Today brings the release of the MINUTES from the most recent FOMC meeting. This is distinct event from the ANNOUNCEMENT that happened about 3 weeks ago. The minutes simply provide a more detailed account of the meeting that took place 3 weeks ago. There is no rate hike on the table today and no policy change that could be announced (again, they're not even meeting today--just pushing a button that makes meeting minutes appear on their website).
The minutes are nonetheless valuable to market participants as they can foreshadow impending rate moves. In today's case, markets are widely expecting to see additional confirmation that the Fed is moving toward a rate hike by December (the month that used to seem like a long way away, until it suddenly became October!).
Those expectations are likely behind some of the recent weakness in bond markets, but it's important to know that they have not been the key driver of weakness. In other words, if the minutes are less alarming than expected, there won't be some big rally that magically brings rates back to last week's levels.

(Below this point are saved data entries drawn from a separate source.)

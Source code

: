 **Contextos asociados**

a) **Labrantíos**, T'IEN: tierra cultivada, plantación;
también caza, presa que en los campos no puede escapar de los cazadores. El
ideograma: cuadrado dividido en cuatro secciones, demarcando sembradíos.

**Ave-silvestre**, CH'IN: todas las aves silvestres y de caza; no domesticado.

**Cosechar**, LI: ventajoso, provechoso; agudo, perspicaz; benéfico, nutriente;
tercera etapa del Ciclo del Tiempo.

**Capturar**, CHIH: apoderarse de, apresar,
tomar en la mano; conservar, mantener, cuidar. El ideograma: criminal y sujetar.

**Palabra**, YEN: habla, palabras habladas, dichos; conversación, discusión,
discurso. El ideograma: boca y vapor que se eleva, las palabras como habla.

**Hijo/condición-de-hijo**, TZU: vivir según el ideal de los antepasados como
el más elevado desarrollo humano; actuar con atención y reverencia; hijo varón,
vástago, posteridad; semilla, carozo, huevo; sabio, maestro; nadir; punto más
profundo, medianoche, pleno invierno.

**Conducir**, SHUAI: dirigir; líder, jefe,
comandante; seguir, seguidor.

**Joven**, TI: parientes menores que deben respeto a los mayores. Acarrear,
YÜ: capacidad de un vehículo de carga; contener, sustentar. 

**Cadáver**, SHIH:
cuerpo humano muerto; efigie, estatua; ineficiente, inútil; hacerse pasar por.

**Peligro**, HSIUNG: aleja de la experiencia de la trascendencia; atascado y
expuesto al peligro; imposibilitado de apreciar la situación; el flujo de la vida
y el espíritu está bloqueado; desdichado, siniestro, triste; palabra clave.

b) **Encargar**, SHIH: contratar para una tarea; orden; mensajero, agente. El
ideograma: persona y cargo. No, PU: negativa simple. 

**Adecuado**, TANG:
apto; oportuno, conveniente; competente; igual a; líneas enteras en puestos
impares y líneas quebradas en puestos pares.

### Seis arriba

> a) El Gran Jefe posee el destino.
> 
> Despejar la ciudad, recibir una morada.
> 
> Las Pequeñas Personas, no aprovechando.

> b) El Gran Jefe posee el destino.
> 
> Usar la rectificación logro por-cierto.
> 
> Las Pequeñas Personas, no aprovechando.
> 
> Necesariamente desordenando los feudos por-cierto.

It's also important to know that, despite the consistency of recent selling pressure, there's more room to run in terms of bond market selling. We've only just now broken above the important pivot point around 1.75% in 10yr yields, and there's a risk it could now become a floor. Because of this, we shouldn't get too excited about a rally today or tomorrow if it merely returns yields to 1.75%-ish. I'd want to see a break back below before entertaining the idea of short-term optimism.